---------- Records supplied

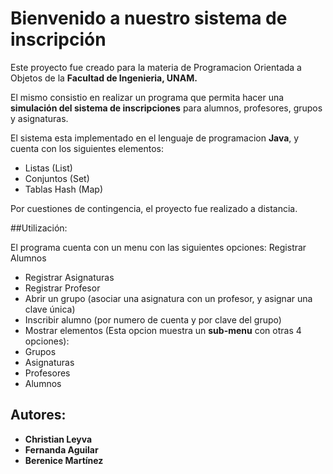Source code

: # Bienvenido a nuestro sistema de inscripción

Este proyecto fue creado para la materia de Programacion Orientada a Objetos de la **Facultad de Ingenieria, UNAM.**

El mismo consistio en realizar un programa que permita hacer una **simulación del sistema de inscripciones** para alumnos, profesores, grupos y asignaturas.

El sistema esta implementado en el lenguaje de programacion **Java**, y cuenta con los siguientes elementos:
- Listas (List)
- Conjuntos (Set)
- Tablas Hash (Map)

Por cuestiones de contingencia, el proyecto fue realizado a distancia.

##Utilización:

El programa cuenta con un menu con las siguientes opciones:
Registrar Alumnos
- Registrar Asignaturas
- Registrar Profesor
- Abrir un grupo (asociar una asignatura con un profesor, y asignar una clave única)
- Inscribir alumno (por numero de cuenta y por clave del grupo)
- Mostrar elementos (Esta opcion muestra un **sub-menu** con otras 4 opciones):
 - Grupos
 - Asignaturas
 - Profesores
 - Alumnos


## Autores:
-  **Christian Leyva**
-  **Fernanda Aguilar**
-  **Berenice Martínez**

--------------------

▶ Task to carry out: Reproduce exactly what appears from the line containing "- Listas (List)" down to the final line of the data.

▶ Solution for this exercise:
- Listas (List)
- Conjuntos (Set)
- Tablas Hash (Map)

Por cuestiones de contingencia, el proyecto fue realizado a distancia.

##Utilización:

El programa cuenta con un menu con las siguientes opciones:
Registrar Alumnos
- Registrar Asignaturas
- Registrar Profesor
- Abrir un grupo (asociar una asignatura con un profesor, y asignar una clave única)
- Inscribir alumno (por numero de cuenta y por clave del grupo)
- Mostrar elementos (Esta opcion muestra un **sub-menu** con otras 4 opciones):
 - Grupos
 - Asignaturas
 - Profesores
 - Alumnos


## Autores:
-  **Christian Leyva**
-  **Fernanda Aguilar**
-  **Berenice Martínez**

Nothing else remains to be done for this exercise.